Lance Armstrong to Oprah: I was a 'Bully'

Lance Armstrong to Oprah: I was a 'Bully'

Disgraced former cyclist Lance Armstrong, in an interview with Oprah Winfrey that was taped on Monday but first aired on Thursday, admitted what many have accused him of being–a vindictive bully.

“I was a bully,” Armstrong said. “I was a bully in the sense that I tried to control the narrative, and if I didn’t like what somebody said, and for whatever reasons in my own head whether I viewed that as somebody being disloyal or a friend turning on you or whatever, I tried to control that.”

To put it simply, Armstrong aggressively and vindictively used his power to bully and ruin the lives of people whose only crime was telling the truth, especially when forced to under oath, about Armstrong’s use of performance-enhancing drugs. Armstrong finally admitted to Oprah that he had used performance-enhancing drugs to win all seven of his Tour de France titles. When asked for specifics on some of the lawsuits he filed against people who have now been proven to have told the truth, Armstrong replied he filed so many lawsuits he cannot remember the specifics of any. 

Two of Armstrong’s victims–Betsy Andreu, the wife of one of Armstrong’s former teammates, and Emma O’Reilly, a young woman Armstrong’s cycling team hired to be a masseuse–are worth mentioning. 

As Dan Wetzel at Yahoo! Sports wrote, Emma O’Reilly, a young Dublin native who was hired by Armstrong’s team to give massages to the riders after races,”told stories of rampant doping and how she was used to transport the drugs across international borders.” In the USADA report, she testified Armstrong tried to “make my life hell.”

As Wetzel wrote:

Her story was true, Lance, wasn’t it? And you knew it was true. Yet despite knowing it was true, you, a famous multimillionaire superstar, used high-priced lawyers to sue this simple woman for more money than she was worth in England, where slander laws favor the famous. She had no chance to fight it.

She testified that you tried to ruin her by spreading word that she was a prostitute with a heavy drinking problem.

“The traumatizing part,” she once told the New York Times, “was dealing with telling the truth.”

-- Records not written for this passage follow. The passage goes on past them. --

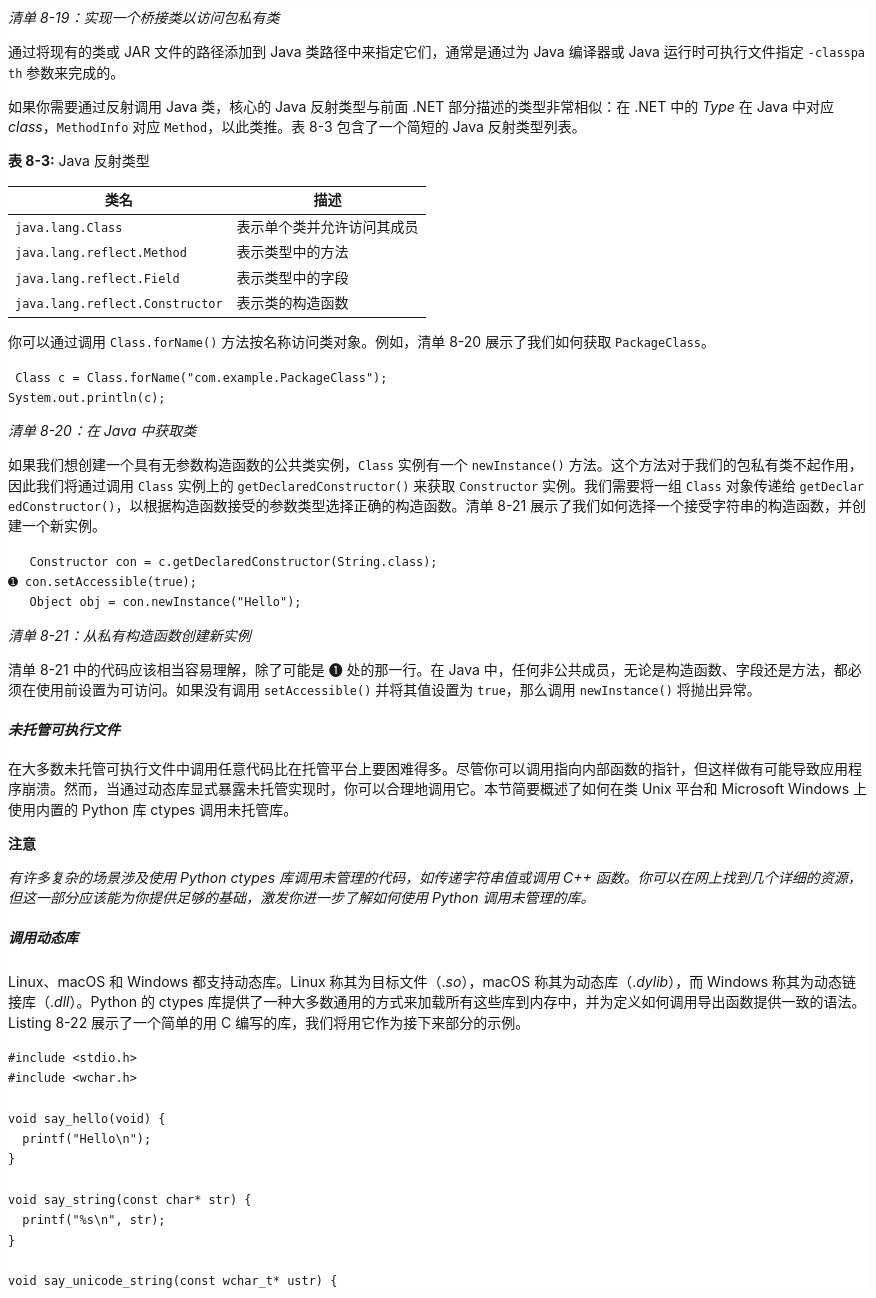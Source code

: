 *清单 8-19：实现一个桥接类以访问包私有类*

通过将现有的类或 JAR 文件的路径添加到 Java 类路径中来指定它们，通常是通过为 Java 编译器或 Java 运行时可执行文件指定 `-classpath` 参数来完成的。

如果你需要通过反射调用 Java 类，核心的 Java 反射类型与前面 .NET 部分描述的类型非常相似：在 .NET 中的 *Type* 在 Java 中对应 *class*，`MethodInfo` 对应 `Method`，以此类推。表 8-3 包含了一个简短的 Java 反射类型列表。

**表 8-3:** Java 反射类型

| **类名** | **描述** |
| --- | --- |
| `java.lang.Class` | 表示单个类并允许访问其成员 |
| `java.lang.reflect.Method` | 表示类型中的方法 |
| `java.lang.reflect.Field` | 表示类型中的字段 |
| `java.lang.reflect.Constructor` | 表示类的构造函数 |

你可以通过调用 `Class.forName()` 方法按名称访问类对象。例如，清单 8-20 展示了我们如何获取 `PackageClass`。

```
 Class c = Class.forName("com.example.PackageClass");
System.out.println(c);
```

*清单 8-20：在 Java 中获取类*

如果我们想创建一个具有无参数构造函数的公共类实例，`Class` 实例有一个 `newInstance()` 方法。这个方法对于我们的包私有类不起作用，因此我们将通过调用 `Class` 实例上的 `getDeclaredConstructor()` 来获取 `Constructor` 实例。我们需要将一组 `Class` 对象传递给 `getDeclaredConstructor()`，以根据构造函数接受的参数类型选择正确的构造函数。清单 8-21 展示了我们如何选择一个接受字符串的构造函数，并创建一个新实例。

```
   Constructor con = c.getDeclaredConstructor(String.class);
➊ con.setAccessible(true);
   Object obj = con.newInstance("Hello");
```

*清单 8-21：从私有构造函数创建新实例*

清单 8-21 中的代码应该相当容易理解，除了可能是 ➊ 处的那一行。在 Java 中，任何非公共成员，无论是构造函数、字段还是方法，都必须在使用前设置为可访问。如果没有调用 `setAccessible()` 并将其值设置为 `true`，那么调用 `newInstance()` 将抛出异常。

#### ***未托管可执行文件***

在大多数未托管可执行文件中调用任意代码比在托管平台上要困难得多。尽管你可以调用指向内部函数的指针，但这样做有可能导致应用程序崩溃。然而，当通过动态库显式暴露未托管实现时，你可以合理地调用它。本节简要概述了如何在类 Unix 平台和 Microsoft Windows 上使用内置的 Python 库 ctypes 调用未托管库。

**注意**

*有许多复杂的场景涉及使用 Python ctypes 库调用未管理的代码，如传递字符串值或调用 C++ 函数。你可以在网上找到几个详细的资源，但这一部分应该能为你提供足够的基础，激发你进一步了解如何使用 Python 调用未管理的库。*

##### **调用动态库**  

Linux、macOS 和 Windows 都支持动态库。Linux 称其为目标文件（.*so*），macOS 称其为动态库（.*dylib*），而 Windows 称其为动态链接库（.*dll*）。Python 的 ctypes 库提供了一种大多数通用的方式来加载所有这些库到内存中，并为定义如何调用导出函数提供一致的语法。Listing 8-22 展示了一个简单的用 C 编写的库，我们将用它作为接下来部分的示例。  

```
#include <stdio.h>
#include <wchar.h>

void say_hello(void) {
  printf("Hello\n");
}

void say_string(const char* str) {
  printf("%s\n", str);
}

void say_unicode_string(const wchar_t* ustr) {
```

When Oprah asked about O’Reilly, whose life Armstrong destroyed and whose money he took knowing she was telling the truth, Armstrong said O’Reilly was telling the truth and that she got “run over.” 

“She’s one of these people that I have to apologize to,” Armstrong said. “She’s one of these people that got run over, got bullied. But I have reached out to her, and tried to make those amends on my own.”  

And consider Betsy Andreu, the wife of Armstrong’s former teammate who Wetzel notes “testified under oath that they were in a hospital room in 1996” when Armstrong had “admitted to a doctor to using EPO, HGH and steroids” before he got testicular cancer. Armstrong responded by calling them “vindictive, bitter, vengeful and jealous.” 

One of Armstrong’s goons left Betsy a voicemail threatening to bash her head with a baseball bat: 

“I hope somebody breaks a baseball bat over your head. I also hope that one day you have adversity in your life and you have some type of tragedy that will … definitely make an impact on you.”

Why, Wetzel asked, did Armstrong not call Betsy and apologize for this threatening voicemail? 

When Oprah asked if Betsy had been lying that Armstrong confessed to a doctor that he had doped before he got testicular cancer, Armstrong said:

“I’m just not … I’m going to put that one down. She asked me, and I asked her not to talk about it.”

Armstrong punted on this question because an admission that Betsy was being truthful could put Armstrong in more legal trouble. Armstrong had testified under oath that he had never used performance-enhancing drugs.